If you remember the Apple PowerBook 12, that had an aspect ratio of 4:3 which is very square.
#MAC POWERBOOK G4 ASPECT RATIO PORTABLE#
Most displays are 16:9 or 16:10 which allows a wider display and has been in use by Apple on it’s portable range for a number of years. But most office applications will run fine on a less delightful, less costly notebook. Aspect Ratio refers to the proportion of width the to the height of the display. The PowerBook G4 could be right for a graphics or video pro. And when the G4 works hard, its battery life falls far short of the five hours Apple claims: my G4 pooped out two hours into Gladiator.

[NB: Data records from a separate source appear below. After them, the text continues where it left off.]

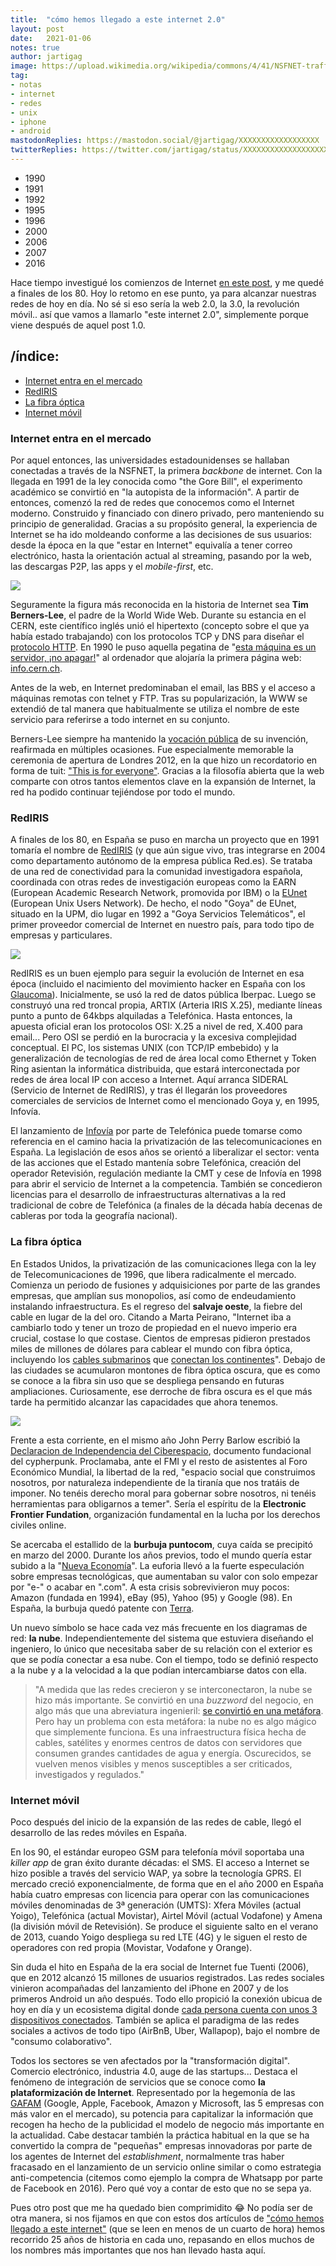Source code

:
 ```yaml
---
title:  "cómo hemos llegado a este internet 2.0"
layout: post
date:   2021-01-06
notes: true
author: jartigag
image: https://upload.wikimedia.org/wikipedia/commons/4/41/NSFNET-traffic-visualization-1991.jpg
tag:
- notas
- internet
- redes
- unix
- iphone
- android
mastodonReplies: https://mastodon.social/@jartigag/XXXXXXXXXXXXXXXXXX
twitterReplies: https://twitter.com/jartigag/status/XXXXXXXXXXXXXXXXXXX
---
```


<script type="text/javascript" src="https://code.jquery.com/jquery-3.4.1.min.js"></script>
<link rel="stylesheet" media="all" href="{{site.baseurl}}/src/scroll-timeline.css">
<script type="text/javascript" src="{{site.baseurl}}/src/scroll-timeline.js"></script>

<nav class="timeline__nav">
  <ul>
    <li><span>1990</span></li>
    <li><span>1991</span></li>
    <li><span>1992</span></li>
    <li><span>1995</span></li>
    <li><span>1996</span></li>
    <li><span>2000</span></li>
    <li><span>2006</span></li>
    <li><span>2007</span></li>
    <li><span>2016</span></li>
  </ul>
</nav>

Hace tiempo investigué los comienzos de Internet [en este post]({{site.baseurl}}/como-hemos-llegado-a-este-internet), y me quedé a finales de
los 80. Hoy lo retomo en ese punto, ya para alcanzar nuestras redes de hoy en día. No sé si eso sería la web 2.0, la 3.0, la revolución móvil..
así que vamos a llamarlo "este internet 2.0", simplemente porque viene después de aquel post 1.0.

## /índice:

<!-- vim-markdown-toc GFM -->

* [Internet entra en el mercado](#internet-entra-en-el-mercado)
* [RedIRIS](#rediris)
* [La fibra óptica](#la-fibra-óptica)
* [Internet móvil](#internet-móvil)

<!-- vim-markdown-toc -->

### Internet entra en el mercado

Por aquel entonces, las universidades estadounidenses se hallaban conectadas a través de la NSFNET, la primera *backbone* de internet. Con la llegada en
1991 de la ley conocida como "the Gore Bill", el experimento académico se convirtió en "la autopista de la información". A partir de entonces, comenzó
la red de redes que conocemos como el Internet moderno. Construido y financiado con dinero privado, pero manteniendo su principio de generalidad. Gracias
a su propósito general, la experiencia de Internet se ha ido moldeando conforme a las decisiones de sus usuarios: desde la época en la que "estar en Internet"
equivalía a tener correo electrónico, hasta la orientación actual al streaming, pasando por la web, las descargas P2P, las apps y el *mobile-first*, etc.

[![](https://upload.wikimedia.org/wikipedia/commons/4/41/NSFNET-traffic-visualization-1991.jpg)](https://en.wikipedia.org/wiki/National_Science_Foundation_Network#/media/File:NSFNET-traffic-visualization-1991.jpg)

Seguramente la figura más reconocida en la historia de Internet sea **Tim Berners-Lee**, el padre de la World Wide Web. Durante su estancia en el CERN,
este científico inglés unió el hipertexto (concepto sobre el que ya había estado trabajando) con los protocolos TCP y DNS para diseñar el [protocolo HTTP](https://www.w3.org/People/Berners-Lee/Kids.html).
En <span class="milestone">1990</span> le puso aquella pegatina de "[esta máquina es un servidor, ¡no apagar!](https://en.wikipedia.org/wiki/Tim_Berners-Lee#/media/File:First_Web_Server.jpg)"
al ordenador que alojaría la primera página web: [info.cern.ch](http://info.cern.ch/).

Antes de la web, en Internet predominaban el email, las BBS y el acceso a máquinas remotas con telnet y FTP. Tras su popularización, la WWW se
extendió de tal manera que habitualmente se utiliza el nombre de este servicio para referirse a todo internet en su conjunto.

Berners-Lee siempre ha mantenido la [vocación pública](https://achievement.org/achiever/sir-timothy-berners-lee/#interview) de su invención,
reafirmada en múltiples ocasiones. Fue especialmente memorable la ceremonia de apertura de Londres 2012, en la que hizo un recordatorio en forma de tuit:
["This is for everyone"](https://en.wikipedia.org/wiki/Tim_Berners-Lee#/media/File:This_is_for_Everyone.jpg). Gracias a la filosofía abierta que la web
comparte con otros tantos elementos clave en la expansión de Internet, la red ha podido continuar tejiéndose por todo el mundo.

### RedIRIS

[](https://www.elsaltodiario.com/tecnologia/rediris-historia-privatizacion-plataforma-espanola-alternativa-silicon-valley)

A finales de los 80, en España se puso en marcha un proyecto que en <span class="milestone">1991</span> tomaría el nombre de [RedIRIS](http://www.rediris.es/difusion/publicaciones/boletin/)
(y que aún sigue vivo, tras integrarse en 2004 como departamento autónomo de la empresa pública Red.es). Se trataba de una red de conectividad para
la comunidad investigadora española, coordinada con otras redes de investigación europeas como la EARN (European Academic Research Network, promovida
por IBM) o la [EUnet](https://es.wikipedia.org/wiki/EUnet) (European Unix Users Network). De hecho, el nodo "Goya" de EUnet, situado en la UPM, dio
lugar en <span class="milestone">1992</span> a "Goya Servicios Telemáticos", el primer proveedor comercial de Internet en nuestro país, para todo tipo
de empresas y particulares.

[![]({{site.baseurl}}/assets/images/posts/red_earn_europa_1985-andreu_vea_tesis_doctoral_2002.jpg)](https://www.ontsi.red.es/sites/ontsi/files/50%20A%C3%B1os%20de%20la%20Red%20de%20Redes.pdf#page=143)

RedIRIS es un buen ejemplo para seguir la evolución de Internet en esa época (incluido el nacimiento del movimiento hacker en España con los [Glaucoma](https://hackstory.net/Glaucoma)).
Inicialmente, se usó la red de datos pública Iberpac. Luego se construyó una red troncal propia, ARTIX (Arteria IRIS X.25), mediante líneas punto a
punto de 64kbps alquiladas a Telefónica. Hasta entonces, la apuesta oficial eran los protocolos OSI: X.25 a nivel de red, X.400 para email... Pero OSI
se perdió en la burocracia y la excesiva complejidad conceptual. El PC, los sistemas UNIX (con TCP/IP embebido) y la generalización de tecnologías de
red de área local como Ethernet y Token Ring asientan la informática distribuida, que estará interconectada por redes de área local IP con acceso a
Internet. Aquí arranca SIDERAL (Servicio de Internet de RedIRIS), y tras él llegarán los proveedores comerciales de servicios de Internet como el
mencionado Goya y, en <span class="milestone">1995</span>, Infovía.

El lanzamiento de [Infovía](https://www.microsiervos.com/archivo/internet/20-anos-de-la-presentacion-de-infovia.html) por parte de Telefónica puede
tomarse como referencia en el camino hacia la privatización de las telecomunicaciones en España. La legislación de esos años se orientó a liberalizar
el sector: venta de las acciones que el Estado mantenía sobre Telefónica, creación del operador Retevisión, regulación mediante la CMT y cese de Infovía
en 1998 para abrir el servicio de Internet a la competencia. También se concedieron licencias para el desarrollo de
infraestructuras alternativas a la red tradicional de cobre de Telefónica (a finales de la década había decenas de cableras por toda la geografía nacional).

### La fibra óptica

En Estados Unidos, la privatización de las comunicaciones llega con la ley de Telecomunicaciones de <span class="milestone">1996</span>, que libera radicalmente
el mercado. Comienza un periodo de fusiones y adquisiciones por parte de las grandes empresas, que amplían sus monopolios, así como de endeudamiento instalando
infraestructura. Es el regreso del **salvaje oeste**, la fiebre del cable en lugar de la del oro. Citando a Marta Peirano, "Internet iba a cambiarlo todo
y tener un trozo de propiedad en el nuevo imperio era crucial, costase lo que costase. Cientos de empresas pidieron prestados miles de millones de dólares
para cablear el mundo con fibra óptica, incluyendo los [cables submarinos](https://atlantic-cable.com/Cables/CableTimeLine/index2001.htm) que [conectan los continentes](https://submarine-cable-map-2020.telegeography.com/)".
Debajo de las ciudades se acumularon montones de fibra óptica oscura, que es como se conoce a la fibra sin uso que se despliega pensando en futuras ampliaciones.
Curiosamente, ese derroche de fibra oscura es el que más tarde ha permitido alcanzar las capacidades que ahora tenemos.

[![]({{site.baseurl}}/assets/images/posts/psinet_world.png)](https://personalpages.manchester.ac.uk/staff/m.dodge/cybergeography/atlas/more_isp_maps.html)

Frente a esta corriente, en el mismo año John Perry Barlow escribió la [Declaracion de Independencia del Ciberespacio](https://www.eff.org/es/cyberspace-independence),
documento fundacional del cypherpunk. Proclamaba, ante el FMI y el resto de asistentes al Foro Económico Mundial, la libertad de la red, "espacio social
que construimos nosotros, por naturaleza independiente de la tiranía que nos tratáis de imponer. No tenéis derecho moral para gobernar sobre nosotros,
ni tenéis herramientas para obligarnos a temer". Sería el espíritu de la **Electronic Frontier Fundation**, organización fundamental en la lucha por
los derechos civiles online.

Se acercaba el estallido de la **burbuja puntocom**, cuya caída se precipitó en marzo del <span class="milestone">2000</span>. Durante los años previos,
todo el mundo quería estar subido a la "[Nueva Economía](https://es.wikipedia.org/wiki/Nueva_econom%C3%ADa)". La euforia llevó a la fuerte especulación
sobre empresas tecnológicas, que aumentaban su valor con solo empezar por "e-" o acabar en ".com". A esta crisis sobrevivieron muy pocos: Amazon (fundada
en 1994), eBay (95), Yahoo (95) y Google (98). En España, la burbuja quedó patente con [Terra](https://elpais.com/tecnologia/2005/07/15/actualidad/1121416078_850215.html).


Un nuevo símbolo se hace cada vez más frecuente en los diagramas de red: **la nube**. Independientemente del sistema que estuviera diseñando el ingeniero,
lo único que necesitaba saber de su relación con el exterior es que se podía conectar a esa nube. Con el tiempo, todo se definió respecto a la nube y a la
velocidad a la que podían intercambiarse datos con ella.

> "A medida que las redes crecieron y se interconectaron, la nube se hizo más importante. Se convirtió en una *buzzword* del negocio, en algo más que una
> abreviatura ingenieril: [se convirtió en una metáfora](https://www.theguardian.com/books/2018/jun/15/rise-of-the-machines-has-technology-evolved-beyond-our-control-).
> Pero hay un problema con esta metáfora: la nube no es algo mágico que simplemente funciona. Es una infraestructura física hecha de cables, satélites y
> enormes centros de datos con servidores que consumen grandes cantidades de agua y energía. Oscurecidos, se vuelven menos visibles y menos susceptibles
> a ser criticados, investigados y regulados."

### Internet móvil

Poco después del inicio de la expansión de las redes de cable, llegó el desarrollo de las redes móviles en España.

En los 90, el estándar europeo GSM para telefonía móvil soportaba una *killer app* de gran éxito durante décadas: el SMS. El acceso a Internet se hizo
posible a través del servicio WAP, ya sobre la tecnología GPRS. El mercado creció exponencialmente, de forma que en el año 2000 en España había cuatro
empresas con licencia para operar con las comunicaciones móviles denominadas de 3ª generación (UMTS): Xfera Móviles (actual Yoigo), Telefónica (actual
Movistar), Airtel Móvil (actual Vodafone) y Amena (la división móvil de Retevisión). Se produce el siguiente salto en el verano de 2013, cuando Yoigo
despliega su red LTE (4G) y le siguen el resto de operadores con red propia (Movistar, Vodafone y Orange).

Sin duda el hito en España de la era social de Internet fue Tuenti (<span class="milestone">2006</span>), que en 2012 alcanzó 15 millones de usuarios
registrados. Las redes sociales vinieron acompañadas del lanzamiento del iPhone en <span class="milestone">2007</span> y de los primeros Android un año
después. Todo ello propició la conexión ubicua de hoy en día y un ecosistema digital donde [cada persona cuenta con unos 3 dispositivos conectados](https://www.cisco.com/c/en/us/solutions/executive-perspectives/annual-internet-report/infographic-c82-741491.html).
También se aplica el paradigma de las redes sociales a activos de todo tipo (AirBnB, Uber, Wallapop), bajo el nombre de "consumo colaborativo".

Todos los sectores se ven afectados por la "transformación digital". Comercio electrónico, industria 4.0, auge de las startups... Destaca el fenómeno
de integración de servicios que se conoce como **la plataformización de Internet**. Representado por la hegemonía de las [GAFAM](https://en.wikipedia.org/wiki/Big_Tech)
(Google, Apple, Facebook, Amazon y Microsoft, las 5 empresas con más valor en el mercado), su potencia para capitalizar la información que recogen ha
hecho de la publicidad el modelo de negocio más importante en la actualidad. Cabe destacar también la práctica habitual en la que se ha convertido la
compra de "pequeñas" empresas innovadoras por parte de los agentes de Internet del *establishment*, normalmente tras haber fracasado en el lanzamiento
de un servicio online similar o como estrategia anti-competencia (citemos como ejemplo la compra de Whatsapp por parte de Facebook en <span class="milestone">2016</span>).
Pero qué voy a contar de esto que no se sepa ya.

Pues otro post que me ha quedado bien comprimidito 😂 No podía ser de otra manera, si nos fijamos en que con estos dos artículos de ["cómo hemos llegado
a este internet"]({{site.baseurl}}/como-hemos-llegado-a-este-internet) (que se leen en menos de un cuarto de hora) hemos recorrido 25 años de historia
en cada uno, repasando en ellos muchos de los nombres más importantes que nos han llevado hasta aquí.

#MAC POWERBOOK G4 ASPECT RATIO MOVIE#
I had trouble getting a DVD-ROM movie to play without interruption while I tried to work on another application at the same time. 15.2-inch (diagonal) TFT XGA active-matrix display - Support for millions of colors at 1280-by-854-pixel resolution - Support for lower resolutions scaling at 3. (The last requires a $314 AirPort card.) The G4 packs an industry-standard ATI Rage Mobility graphics card with only 8MB of dedicated graphics RAM. The laptops 15.2-inch(diagonal) TFT wide-screen display is adequately sized for most productivity and entertainment applications, and its vivid 1, 280x854. To reach the outside world, the notebook has an IEEE 1394 port, two USB connections, an ethernet port and built-in wireless networking circuitry. On the front of the G4, the self-loading DVD-ROM slot noiselessly accepts disks unfortunately, you can’t swap out this drive for any other type of internal drive, and you can’t connect drives externally unless you buy relatively cumbersome USB or IEEE 1394 (FireWire) versions. Only a handful of high-end graphics and video-editing applications are currently optimised for the chip, however.

Complete PowerBook G4 technical specs are below. The PowerBook G4 was replaced by the MacBook Pro series. All use either titanium or aluminum case designs that were thin for their day. It’s the lightest laptop we’ve seen that carries a 15-inch screen.Īpple is touting this model, equipped with a PowerPC G4 chip, as the first laptop that is capable of supercomputer-class gigaflop speed. The PowerBook G4 - the last professional Apple notebook series to use the PowerPC processor - shipped from 2001 until 2006. To manage this feat, the 2.4kg notebook’s 25mm-thick, titanium and carbon fibre case extends 25mm wider than standard.

The G4’s screen, with an unusual native resolution of 1152 x 768 pixels and a 3:2 aspect ratio, accommodates large application windows side by side. I looked at a $9899 shipping unit equipped with a 500MHz PowerPC G4 processor, 256MB of SD-RAM, a 20GB hard drive, a 15.2-inch screen, a fixed 6X DVD-ROM drive, a built-in 56Kbit/s modem and a network adapter.